__PROBLEM__:
Report every line of the material that contains the string "colorbox".

__SUPPLIED RECORDS__:
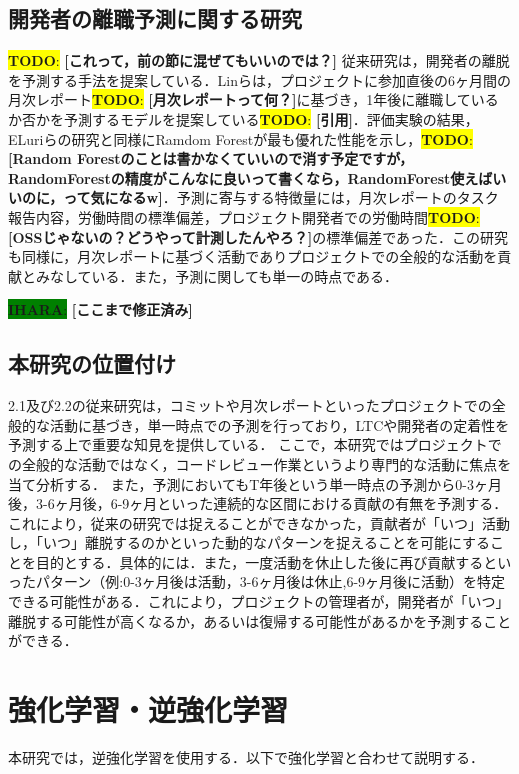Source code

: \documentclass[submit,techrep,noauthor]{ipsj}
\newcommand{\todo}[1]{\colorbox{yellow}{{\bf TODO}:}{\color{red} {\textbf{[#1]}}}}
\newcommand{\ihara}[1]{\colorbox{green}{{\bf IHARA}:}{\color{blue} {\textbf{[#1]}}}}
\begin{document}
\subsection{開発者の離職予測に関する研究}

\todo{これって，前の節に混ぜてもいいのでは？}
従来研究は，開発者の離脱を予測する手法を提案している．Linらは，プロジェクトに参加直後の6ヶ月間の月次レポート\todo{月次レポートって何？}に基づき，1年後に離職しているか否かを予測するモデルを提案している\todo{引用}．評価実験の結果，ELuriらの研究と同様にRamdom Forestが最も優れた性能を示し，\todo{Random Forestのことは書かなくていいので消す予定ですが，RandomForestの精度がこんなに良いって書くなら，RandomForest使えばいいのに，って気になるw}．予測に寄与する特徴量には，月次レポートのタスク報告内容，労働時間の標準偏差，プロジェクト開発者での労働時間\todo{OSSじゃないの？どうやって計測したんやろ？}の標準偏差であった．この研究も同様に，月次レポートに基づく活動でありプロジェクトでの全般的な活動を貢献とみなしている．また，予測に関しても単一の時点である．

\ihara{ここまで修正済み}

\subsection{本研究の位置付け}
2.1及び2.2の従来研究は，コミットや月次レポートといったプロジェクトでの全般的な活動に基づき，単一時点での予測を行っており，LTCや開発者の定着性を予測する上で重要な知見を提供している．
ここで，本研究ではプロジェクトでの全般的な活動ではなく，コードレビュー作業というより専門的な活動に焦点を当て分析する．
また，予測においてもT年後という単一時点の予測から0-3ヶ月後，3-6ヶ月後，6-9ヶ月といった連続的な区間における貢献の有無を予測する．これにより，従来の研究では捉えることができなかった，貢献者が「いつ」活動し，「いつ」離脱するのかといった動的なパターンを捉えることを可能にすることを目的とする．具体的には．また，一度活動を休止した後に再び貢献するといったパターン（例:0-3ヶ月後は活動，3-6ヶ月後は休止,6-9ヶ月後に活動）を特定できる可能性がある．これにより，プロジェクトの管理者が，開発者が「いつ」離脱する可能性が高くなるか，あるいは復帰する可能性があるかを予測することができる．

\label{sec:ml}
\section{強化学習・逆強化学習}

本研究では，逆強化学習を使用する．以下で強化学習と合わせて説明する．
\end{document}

==

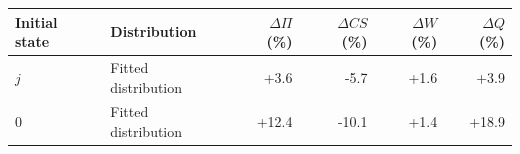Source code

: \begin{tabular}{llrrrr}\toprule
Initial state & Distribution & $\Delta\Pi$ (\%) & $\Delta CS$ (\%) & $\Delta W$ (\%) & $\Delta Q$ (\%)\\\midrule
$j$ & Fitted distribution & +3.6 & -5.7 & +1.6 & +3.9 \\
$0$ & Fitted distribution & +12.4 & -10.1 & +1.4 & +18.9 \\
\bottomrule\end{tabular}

__RESULT OF THE TASK__:
\newcommand{\todo}[1]{\colorbox{yellow}{{\bf TODO}:}{\color{red} {\textbf{[#1]}}}}
\newcommand{\ihara}[1]{\colorbox{green}{{\bf IHARA}:}{\color{blue} {\textbf{[#1]}}}}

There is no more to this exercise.